### TASK GOAL
Take the lines below beginning at the line that has "Amenity Gym &" and stopping after the line that has "Amenity Outdoor Furniture", and print them exactly as they are, with no other lines.

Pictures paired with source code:
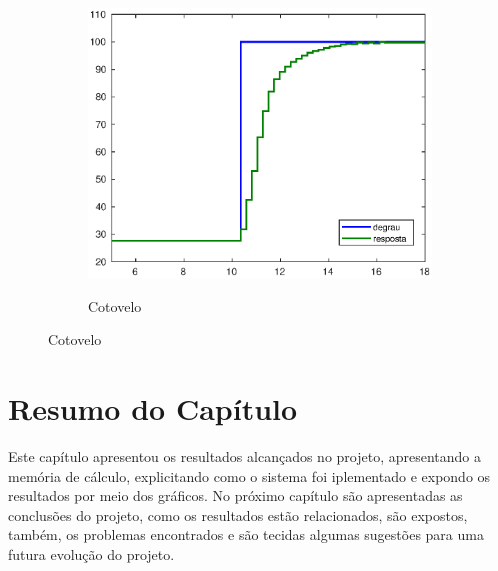 \begin{figure}[h!]
\begin{subfigure}{.5\textwidth}
    \label{fig:shoulder_hilFase2}
  \end{subfigure}%
  \\[5ex]
  \begin{subfigure}{\textwidth}
    \centering
    \caption{Cotovelo}
    \includegraphics[width = 0.5\columnwidth]{Imagens/forearm_hilFase3}
    \label{fig:forearm_hilFase2}
  \end{subfigure}%
  
  \label{fig:hilFase3} 

\end{figure}

\section{Resumo do Capítulo}

Este capítulo apresentou os resultados alcançados no projeto, apresentando a memória de cálculo,
explicitando como o sistema foi iplementado e expondo os resultados por meio dos gráficos. No próximo
capítulo são apresentadas as conclusões do projeto, como os resultados estão relacionados, são expostos, também, 
os problemas encontrados e são tecidas algumas sugestões para uma futura evolução do projeto.


\clearpage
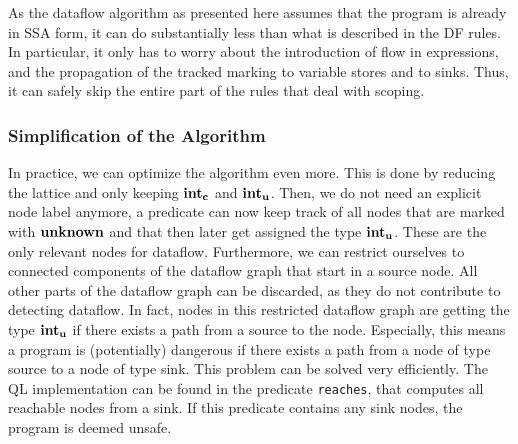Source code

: As the dataflow algorithm as presented here assumes that the program is already in 
SSA form, it can do substantially less than what is described in the DF rules.
In particular, it only has to worry about the introduction of flow in expressions,
and the propagation of the tracked marking to variable stores and to sinks.
Thus, it can safely skip the entire part of the rules that deal with scoping.


\subsubsection*{Simplification of the Algorithm}
In practice, we can optimize the algorithm even more.
This is done by reducing the lattice and only keeping $\textbf{int}_\textbf{c}$ and $\textbf{int}_\textbf{u}$.
Then, we do not need an explicit node label anymore, a predicate can now
keep track of all nodes that are marked with $\textbf{unknown}$ and that then later 
get assigned the type $\textbf{int}_\textbf{u}$.
These are the only relevant nodes for dataflow.
Furthermore, we can restrict ourselves to connected components of the dataflow graph
that start in a source node.
All other parts of the dataflow graph can be discarded, as they do not contribute 
to detecting dataflow.
In fact, nodes in this restricted dataflow graph are getting the type $\textbf{int}_\textbf{u}$ if there
exists a path from a source to the node.
Especially, this means a program is (potentially) dangerous if there exists a path
from a node of type source to a node of type sink.
This problem can be solved very efficiently.
The QL implementation can be found in the predicate \texttt{reaches},
that computes all reachable nodes from a sink.
If this predicate contains any sink nodes, the program is deemed unsafe.

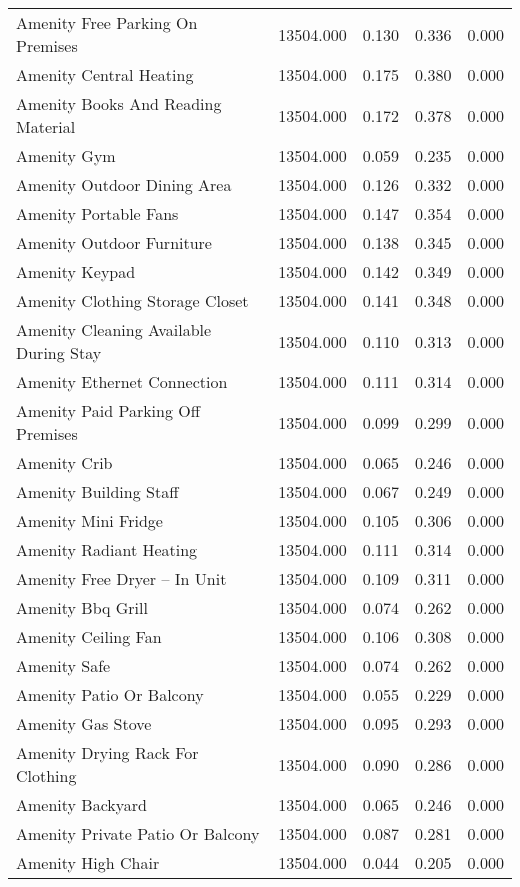 \begin{tabular}{lllll}
Amenity Free Parking On Premises & 13504.000 & 0.130 & 0.336 & 0.000 \\
Amenity Central Heating & 13504.000 & 0.175 & 0.380 & 0.000 \\
Amenity Books And Reading Material & 13504.000 & 0.172 & 0.378 & 0.000 \\
Amenity Gym & 13504.000 & 0.059 & 0.235 & 0.000 \\
Amenity Outdoor Dining Area & 13504.000 & 0.126 & 0.332 & 0.000 \\
Amenity Portable Fans & 13504.000 & 0.147 & 0.354 & 0.000 \\
Amenity Outdoor Furniture & 13504.000 & 0.138 & 0.345 & 0.000 \\
Amenity Keypad & 13504.000 & 0.142 & 0.349 & 0.000 \\
Amenity Clothing Storage Closet & 13504.000 & 0.141 & 0.348 & 0.000 \\
Amenity Cleaning Available During Stay & 13504.000 & 0.110 & 0.313 & 0.000 \\
Amenity Ethernet Connection & 13504.000 & 0.111 & 0.314 & 0.000 \\
Amenity Paid Parking Off Premises & 13504.000 & 0.099 & 0.299 & 0.000 \\
Amenity Crib & 13504.000 & 0.065 & 0.246 & 0.000 \\
Amenity Building Staff & 13504.000 & 0.067 & 0.249 & 0.000 \\
Amenity Mini Fridge & 13504.000 & 0.105 & 0.306 & 0.000 \\
Amenity Radiant Heating & 13504.000 & 0.111 & 0.314 & 0.000 \\
Amenity Free Dryer – In Unit & 13504.000 & 0.109 & 0.311 & 0.000 \\
Amenity Bbq Grill & 13504.000 & 0.074 & 0.262 & 0.000 \\
Amenity Ceiling Fan & 13504.000 & 0.106 & 0.308 & 0.000 \\
Amenity Safe & 13504.000 & 0.074 & 0.262 & 0.000 \\
Amenity Patio Or Balcony & 13504.000 & 0.055 & 0.229 & 0.000 \\
Amenity Gas Stove & 13504.000 & 0.095 & 0.293 & 0.000 \\
Amenity Drying Rack For Clothing & 13504.000 & 0.090 & 0.286 & 0.000 \\
Amenity Backyard & 13504.000 & 0.065 & 0.246 & 0.000 \\
Amenity Private Patio Or Balcony & 13504.000 & 0.087 & 0.281 & 0.000 \\
Amenity High Chair & 13504.000 & 0.044 & 0.205 & 0.000 \\

\end{tabular}

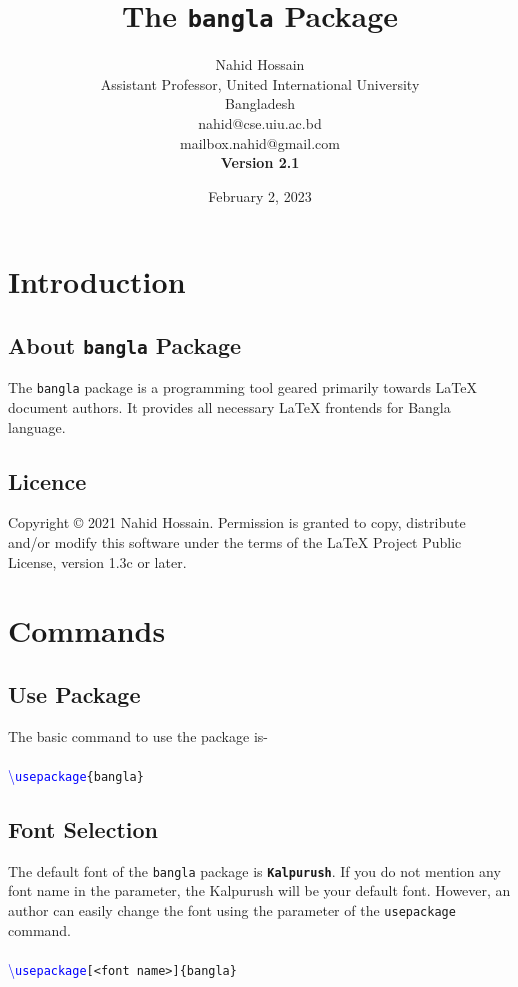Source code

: \documentclass{article}
\newcommand{\com}[2]{\textcolor{blue}{\textbackslash\texttt{#1}}\texttt{#2}}
\begin{document}
\title{The \texttt{bangla} Package}

\author{Nahid Hossain \\Assistant Professor, United International University\\Bangladesh\\nahid@cse.uiu.ac.bd\\mailbox.nahid@gmail.com\\ \textbf{Version 2.1}}

\date{February 2, 2023}
\maketitle
\tableofcontents

\section{Introduction}
\subsection{About \texttt{bangla} Package}
The \texttt{bangla} package is a programming tool geared primarily towards LaTeX document authors. It provides all necessary LaTeX frontends for Bangla language.

\subsection{Licence}
Copyright © 2021 Nahid Hossain. Permission is granted to copy, distribute and/or modify this software under the terms of the LaTeX Project Public License, version 1.3c or later.
\section{Commands}
\subsection{Use Package}
The basic command to use the package is-\\ \\
\com{usepackage}{\{bangla\}}
    

\subsection{Font Selection}
The default font of the \texttt{bangla} package is \texttt{\textbf{Kalpurush}}. If you do not mention any font name in the parameter, the Kalpurush will be your default font. However, an author can easily change the font using the parameter of the \texttt{usepackage} command.
\\ \\ 
\com{usepackage}{[<font name>]\{bangla\}}
\\
\end{document}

### OUTPUT BELOW
Amenity Gym & 13504.000 & 0.059 & 0.235 & 0.000 \\
Amenity Outdoor Dining Area & 13504.000 & 0.126 & 0.332 & 0.000 \\
Amenity Portable Fans & 13504.000 & 0.147 & 0.354 & 0.000 \\
Amenity Outdoor Furniture & 13504.000 & 0.138 & 0.345 & 0.000 \\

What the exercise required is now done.